Protactinyl nitrate
- Names: Other names Protactinium(V) oxynitrate;

Identifiers
- CAS Number: 13973-99-4;
- 3D model (JSmol): Interactive image;

Properties
- Chemical formula: PaO(NO_{3})_{3}
- Molar mass: 433.05 g/mol
- Appearance: White solid
- Melting point: 400 °C (752 °F; 673 K) (decomposition)
- Solubility in water: Hydrolysis
- Solubility: Soluble in fuming nitric acid

Related compounds
- Other cations: Uranyl nitrate

= Protactinyl nitrate =

Protactinyl nitrate, protactinium(V) oxynitrate, or erroneously known as protactinium nitrate, is a radioactive chemical compound with the formula PaO(NO_{3})_{3}·xH_{2}O (1.5 ≤ x ≤ 4). It is a white solid that readily hydrolyzes to protactinium(V) oxide in moist air. This compound is a common commercial source of protactinium.

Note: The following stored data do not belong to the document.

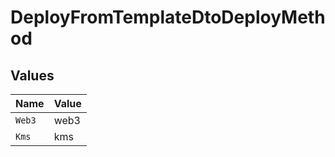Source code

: # DeployFromTemplateDtoDeployMethod


## Values

| Name   | Value  |
| ------ | ------ |
| `Web3` | web3   |
| `Kms`  | kms    |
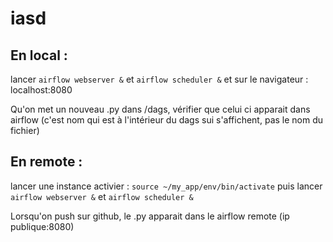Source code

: # iasd

## En local :
lancer `airflow webserver &` et `airflow scheduler &`
et sur le navigateur : localhost:8080

Qu'on met un nouveau .py dans /dags, vérifier que celui ci apparait dans airflow (c'est nom qui est à l'intérieur du dags sui s'affichent, pas le nom du fichier)

## En remote :
lancer une instance
activier : `source ~/my_app/env/bin/activate`
puis lancer `airflow webserver &` et `airflow scheduler &`

Lorsqu'on push sur github, le .py apparait dans le airflow remote (ip publique:8080)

==Preparation and decomposition==
Protactinyl nitrate was first prepared in 1966 by reacting protactinium(V) chloride or protactinium(V) bromide with fuming nitric acid. Lower concentrations of nitric acid cannot be used, due to the hydrolysis of the compound.

Protactinyl nitrate decomposes at 400 °C to protactinium(V) oxide.